**Description of the task:** Entries follow. Give back exactly the lines starting at the one containing "### Forbidden Patterns" and ending at the one containing "- Health check", and no other lines.

**Records for this task:**
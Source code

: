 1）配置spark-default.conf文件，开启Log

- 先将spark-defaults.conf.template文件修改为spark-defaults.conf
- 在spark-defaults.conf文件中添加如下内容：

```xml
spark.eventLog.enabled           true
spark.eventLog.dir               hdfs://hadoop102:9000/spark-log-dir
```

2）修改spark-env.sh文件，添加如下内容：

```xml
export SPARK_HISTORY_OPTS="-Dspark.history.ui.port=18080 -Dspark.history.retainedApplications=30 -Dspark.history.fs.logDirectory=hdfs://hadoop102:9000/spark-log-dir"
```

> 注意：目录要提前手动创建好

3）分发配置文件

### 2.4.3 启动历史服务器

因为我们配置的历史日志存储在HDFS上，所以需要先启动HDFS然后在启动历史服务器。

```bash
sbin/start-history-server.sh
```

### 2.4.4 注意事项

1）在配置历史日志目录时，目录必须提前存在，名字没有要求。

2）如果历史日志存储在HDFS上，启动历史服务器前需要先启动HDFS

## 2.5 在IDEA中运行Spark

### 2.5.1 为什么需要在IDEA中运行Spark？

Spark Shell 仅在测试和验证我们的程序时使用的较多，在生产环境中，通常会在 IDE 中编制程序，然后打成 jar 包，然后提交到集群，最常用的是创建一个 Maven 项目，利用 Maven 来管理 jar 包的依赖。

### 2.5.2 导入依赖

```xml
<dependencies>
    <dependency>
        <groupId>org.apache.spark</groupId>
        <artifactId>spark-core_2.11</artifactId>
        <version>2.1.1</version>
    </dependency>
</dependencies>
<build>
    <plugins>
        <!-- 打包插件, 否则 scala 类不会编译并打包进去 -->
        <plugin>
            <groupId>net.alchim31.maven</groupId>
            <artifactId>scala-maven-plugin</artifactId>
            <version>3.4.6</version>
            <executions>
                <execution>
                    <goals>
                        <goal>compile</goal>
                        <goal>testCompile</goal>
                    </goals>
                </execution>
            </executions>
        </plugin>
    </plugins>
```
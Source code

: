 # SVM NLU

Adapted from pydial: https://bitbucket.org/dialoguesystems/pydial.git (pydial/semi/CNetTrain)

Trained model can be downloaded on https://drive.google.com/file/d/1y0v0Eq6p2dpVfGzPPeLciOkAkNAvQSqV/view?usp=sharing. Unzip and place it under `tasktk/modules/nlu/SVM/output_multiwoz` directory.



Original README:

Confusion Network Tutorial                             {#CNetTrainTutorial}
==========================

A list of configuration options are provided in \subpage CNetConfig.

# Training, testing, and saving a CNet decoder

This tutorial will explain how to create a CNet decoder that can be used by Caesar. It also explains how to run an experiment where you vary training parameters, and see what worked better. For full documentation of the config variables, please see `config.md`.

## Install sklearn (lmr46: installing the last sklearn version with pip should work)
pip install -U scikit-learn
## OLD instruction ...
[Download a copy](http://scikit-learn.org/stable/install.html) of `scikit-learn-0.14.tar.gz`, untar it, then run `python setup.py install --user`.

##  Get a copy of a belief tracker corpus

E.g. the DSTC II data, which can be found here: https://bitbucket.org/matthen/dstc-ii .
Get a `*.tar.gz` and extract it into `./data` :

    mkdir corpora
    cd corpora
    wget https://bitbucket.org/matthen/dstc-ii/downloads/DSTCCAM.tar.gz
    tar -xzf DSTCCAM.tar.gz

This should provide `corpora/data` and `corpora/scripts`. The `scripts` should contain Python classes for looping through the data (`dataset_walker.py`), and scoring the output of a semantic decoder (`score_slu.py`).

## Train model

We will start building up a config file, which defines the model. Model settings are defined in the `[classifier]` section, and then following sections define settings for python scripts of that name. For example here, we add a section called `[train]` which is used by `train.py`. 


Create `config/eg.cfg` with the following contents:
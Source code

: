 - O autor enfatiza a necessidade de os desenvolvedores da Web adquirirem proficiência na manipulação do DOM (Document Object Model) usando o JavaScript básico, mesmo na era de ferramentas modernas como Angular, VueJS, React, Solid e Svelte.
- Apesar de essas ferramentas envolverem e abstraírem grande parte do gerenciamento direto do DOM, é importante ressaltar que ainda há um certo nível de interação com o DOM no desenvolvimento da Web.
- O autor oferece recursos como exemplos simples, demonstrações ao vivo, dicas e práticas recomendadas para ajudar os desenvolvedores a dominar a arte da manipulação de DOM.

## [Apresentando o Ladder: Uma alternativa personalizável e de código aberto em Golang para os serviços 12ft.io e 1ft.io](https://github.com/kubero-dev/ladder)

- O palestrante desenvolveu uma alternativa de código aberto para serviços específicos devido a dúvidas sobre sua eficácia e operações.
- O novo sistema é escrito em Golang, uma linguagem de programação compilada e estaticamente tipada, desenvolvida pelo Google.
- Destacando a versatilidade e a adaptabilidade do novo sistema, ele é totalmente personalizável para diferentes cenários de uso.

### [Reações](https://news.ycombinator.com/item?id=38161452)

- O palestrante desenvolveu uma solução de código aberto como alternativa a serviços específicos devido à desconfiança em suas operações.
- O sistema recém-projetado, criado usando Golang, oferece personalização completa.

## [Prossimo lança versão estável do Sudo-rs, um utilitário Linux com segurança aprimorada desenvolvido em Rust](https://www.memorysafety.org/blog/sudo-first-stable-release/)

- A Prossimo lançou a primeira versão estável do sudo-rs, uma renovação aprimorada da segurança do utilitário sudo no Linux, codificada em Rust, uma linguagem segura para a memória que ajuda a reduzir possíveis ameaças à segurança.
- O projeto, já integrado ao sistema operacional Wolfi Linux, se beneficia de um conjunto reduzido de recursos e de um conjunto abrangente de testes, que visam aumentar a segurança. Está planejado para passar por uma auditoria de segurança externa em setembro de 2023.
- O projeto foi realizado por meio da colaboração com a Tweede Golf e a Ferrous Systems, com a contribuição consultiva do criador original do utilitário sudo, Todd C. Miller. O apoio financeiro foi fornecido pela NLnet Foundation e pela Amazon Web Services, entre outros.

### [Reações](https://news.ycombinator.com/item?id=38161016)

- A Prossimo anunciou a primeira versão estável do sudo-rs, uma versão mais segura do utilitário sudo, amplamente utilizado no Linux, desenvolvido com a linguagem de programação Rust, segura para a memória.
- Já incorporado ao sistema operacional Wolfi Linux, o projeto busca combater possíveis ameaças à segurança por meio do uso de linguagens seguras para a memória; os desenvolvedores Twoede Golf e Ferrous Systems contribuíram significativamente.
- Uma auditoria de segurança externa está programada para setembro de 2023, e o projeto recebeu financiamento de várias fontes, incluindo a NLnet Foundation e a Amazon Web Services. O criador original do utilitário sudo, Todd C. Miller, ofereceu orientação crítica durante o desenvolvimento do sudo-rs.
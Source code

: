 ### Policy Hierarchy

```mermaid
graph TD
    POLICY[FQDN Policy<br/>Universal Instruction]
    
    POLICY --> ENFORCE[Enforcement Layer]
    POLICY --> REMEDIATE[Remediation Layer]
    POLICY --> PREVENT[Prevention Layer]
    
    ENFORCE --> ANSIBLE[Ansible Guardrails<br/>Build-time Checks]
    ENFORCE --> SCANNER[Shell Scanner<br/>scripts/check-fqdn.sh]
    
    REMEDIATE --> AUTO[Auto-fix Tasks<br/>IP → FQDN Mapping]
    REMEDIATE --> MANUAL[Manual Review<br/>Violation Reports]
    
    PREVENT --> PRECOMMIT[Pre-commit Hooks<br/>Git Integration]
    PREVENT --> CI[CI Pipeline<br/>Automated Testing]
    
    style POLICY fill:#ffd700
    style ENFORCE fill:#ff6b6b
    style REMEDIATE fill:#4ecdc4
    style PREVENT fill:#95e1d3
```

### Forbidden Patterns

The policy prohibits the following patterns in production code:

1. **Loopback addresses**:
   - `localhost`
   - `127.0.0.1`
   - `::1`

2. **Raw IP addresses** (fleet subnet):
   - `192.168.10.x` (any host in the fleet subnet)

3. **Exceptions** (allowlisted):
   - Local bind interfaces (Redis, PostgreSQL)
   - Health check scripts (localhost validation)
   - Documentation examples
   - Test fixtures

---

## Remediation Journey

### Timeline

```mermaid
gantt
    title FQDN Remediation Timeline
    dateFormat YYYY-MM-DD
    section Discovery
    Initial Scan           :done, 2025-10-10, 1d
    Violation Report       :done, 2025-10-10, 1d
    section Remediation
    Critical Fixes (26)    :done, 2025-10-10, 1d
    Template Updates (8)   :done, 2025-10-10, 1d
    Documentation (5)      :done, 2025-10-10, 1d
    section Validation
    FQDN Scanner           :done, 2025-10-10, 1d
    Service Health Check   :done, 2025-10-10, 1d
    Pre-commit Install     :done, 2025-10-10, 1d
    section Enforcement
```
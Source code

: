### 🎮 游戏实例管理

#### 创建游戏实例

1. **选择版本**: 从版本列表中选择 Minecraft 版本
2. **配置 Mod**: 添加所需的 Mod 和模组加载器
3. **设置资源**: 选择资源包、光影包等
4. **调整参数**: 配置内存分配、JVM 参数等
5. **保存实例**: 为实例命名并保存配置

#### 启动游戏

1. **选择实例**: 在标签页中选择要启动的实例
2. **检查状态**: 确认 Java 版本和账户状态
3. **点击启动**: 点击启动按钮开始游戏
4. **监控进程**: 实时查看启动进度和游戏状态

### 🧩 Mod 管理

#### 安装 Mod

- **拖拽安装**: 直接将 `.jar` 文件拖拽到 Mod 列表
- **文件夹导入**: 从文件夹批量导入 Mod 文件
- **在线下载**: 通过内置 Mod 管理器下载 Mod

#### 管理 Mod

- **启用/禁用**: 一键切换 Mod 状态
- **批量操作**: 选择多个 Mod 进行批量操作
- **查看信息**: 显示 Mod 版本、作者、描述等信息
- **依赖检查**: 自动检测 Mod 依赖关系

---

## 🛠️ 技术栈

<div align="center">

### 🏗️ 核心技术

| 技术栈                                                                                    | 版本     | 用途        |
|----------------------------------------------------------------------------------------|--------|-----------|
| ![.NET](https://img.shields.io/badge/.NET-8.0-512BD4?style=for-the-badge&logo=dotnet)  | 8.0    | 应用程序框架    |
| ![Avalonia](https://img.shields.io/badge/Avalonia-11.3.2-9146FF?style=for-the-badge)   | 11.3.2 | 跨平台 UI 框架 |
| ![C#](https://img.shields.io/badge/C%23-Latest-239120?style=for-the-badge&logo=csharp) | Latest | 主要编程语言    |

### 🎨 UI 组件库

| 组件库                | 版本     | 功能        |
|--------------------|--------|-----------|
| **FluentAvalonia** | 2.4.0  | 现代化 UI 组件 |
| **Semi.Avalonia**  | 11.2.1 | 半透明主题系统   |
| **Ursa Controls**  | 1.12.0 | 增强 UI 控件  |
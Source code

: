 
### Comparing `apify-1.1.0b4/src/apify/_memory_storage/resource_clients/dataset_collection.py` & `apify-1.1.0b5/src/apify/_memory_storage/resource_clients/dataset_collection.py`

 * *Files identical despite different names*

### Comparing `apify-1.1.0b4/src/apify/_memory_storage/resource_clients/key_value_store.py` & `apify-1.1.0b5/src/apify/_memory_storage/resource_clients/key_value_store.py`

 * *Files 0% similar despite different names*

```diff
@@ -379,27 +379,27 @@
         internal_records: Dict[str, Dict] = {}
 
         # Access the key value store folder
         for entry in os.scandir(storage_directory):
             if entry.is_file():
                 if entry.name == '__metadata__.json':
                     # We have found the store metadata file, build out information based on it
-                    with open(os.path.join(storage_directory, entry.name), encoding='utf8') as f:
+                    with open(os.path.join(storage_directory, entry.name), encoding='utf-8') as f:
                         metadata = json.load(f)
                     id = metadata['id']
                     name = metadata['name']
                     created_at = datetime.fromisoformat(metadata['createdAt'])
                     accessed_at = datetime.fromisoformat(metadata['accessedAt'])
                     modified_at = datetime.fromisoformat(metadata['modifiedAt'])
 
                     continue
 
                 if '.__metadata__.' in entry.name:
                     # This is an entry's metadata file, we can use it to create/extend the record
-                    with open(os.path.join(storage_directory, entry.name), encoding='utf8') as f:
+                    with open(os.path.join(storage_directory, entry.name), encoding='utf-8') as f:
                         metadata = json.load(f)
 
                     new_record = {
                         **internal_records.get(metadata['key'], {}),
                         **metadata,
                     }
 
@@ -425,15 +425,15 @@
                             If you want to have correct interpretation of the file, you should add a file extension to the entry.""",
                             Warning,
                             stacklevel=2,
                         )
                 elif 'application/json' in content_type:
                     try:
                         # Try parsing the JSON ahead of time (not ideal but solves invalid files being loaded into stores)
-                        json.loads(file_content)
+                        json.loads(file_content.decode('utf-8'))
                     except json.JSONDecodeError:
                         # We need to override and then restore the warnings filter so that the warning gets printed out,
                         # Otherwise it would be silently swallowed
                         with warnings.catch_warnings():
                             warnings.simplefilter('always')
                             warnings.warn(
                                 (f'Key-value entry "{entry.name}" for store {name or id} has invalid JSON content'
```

**Answer box:**
### Forbidden Patterns

The policy prohibits the following patterns in production code:

1. **Loopback addresses**:
   - `localhost`
   - `127.0.0.1`
   - `::1`

2. **Raw IP addresses** (fleet subnet):
   - `192.168.10.x` (any host in the fleet subnet)

3. **Exceptions** (allowlisted):
   - Local bind interfaces (Redis, PostgreSQL)
   - Health check scripts (localhost validation)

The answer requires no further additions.